EXERCISE OBJECTIVE:
Reproduce every entry below precisely; do not include the pictures.

EXTRACTED DATA:
┌──
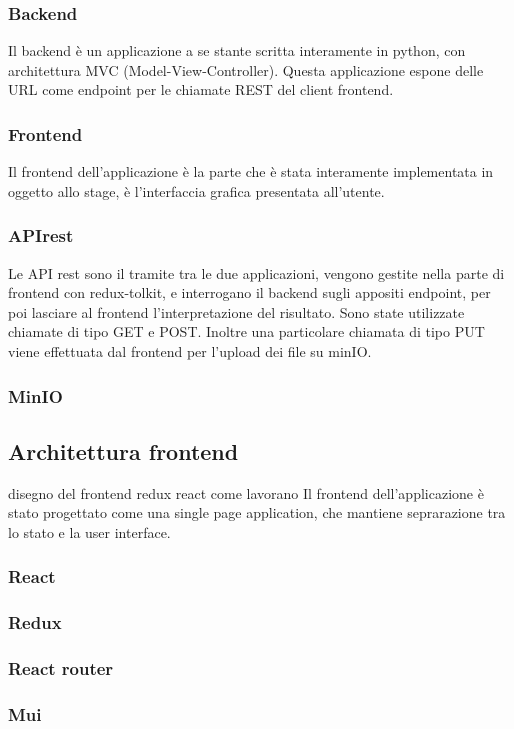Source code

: \subsubsection*{Backend}
Il backend è un applicazione a se stante scritta interamente in python, con architettura MVC (Model-View-Controller). Questa applicazione
espone delle URL come endpoint per le chiamate REST del client frontend.
\subsubsection*{Frontend}
Il frontend dell'applicazione è la parte che è stata interamente implementata in oggetto allo stage, è l'interfaccia grafica
presentata all'utente.
\subsubsection*{APIrest}
Le API rest sono il tramite tra le due applicazioni, vengono gestite nella parte di frontend con redux-tolkit, e interrogano
il backend sugli appositi endpoint, per poi lasciare al frontend l'interpretazione del risultato. Sono state utilizzate chiamate di
tipo GET e POST. Inoltre una particolare chiamata di tipo PUT viene effettuata dal frontend per l'upload dei file su minIO.
\subsubsection*{MinIO}
\subsection{Architettura frontend}
disegno del frontend redux react come lavorano
Il frontend dell'applicazione è stato progettato come una single page application, che mantiene seprarazione tra lo stato e la
user interface.
\subsubsection*{React}
\subsubsection*{Redux}
\subsubsection*{React router}
\subsubsection*{Mui}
└──
ANSWER BELOW:
Source code

: \subsubsection*{Backend}
Il backend è un applicazione a se stante scritta interamente in python, con architettura MVC (Model-View-Controller). Questa applicazione
espone delle URL come endpoint per le chiamate REST del client frontend.
\subsubsection*{Frontend}
Il frontend dell'applicazione è la parte che è stata interamente implementata in oggetto allo stage, è l'interfaccia grafica
presentata all'utente.
\subsubsection*{APIrest}
Le API rest sono il tramite tra le due applicazioni, vengono gestite nella parte di frontend con redux-tolkit, e interrogano
il backend sugli appositi endpoint, per poi lasciare al frontend l'interpretazione del risultato. Sono state utilizzate chiamate di
tipo GET e POST. Inoltre una particolare chiamata di tipo PUT viene effettuata dal frontend per l'upload dei file su minIO.
\subsubsection*{MinIO}
\subsection{Architettura frontend}
disegno del frontend redux react come lavorano
Il frontend dell'applicazione è stato progettato come una single page application, che mantiene seprarazione tra lo stato e la
user interface.
\subsubsection*{React}
\subsubsection*{Redux}
\subsubsection*{React router}
\subsubsection*{Mui}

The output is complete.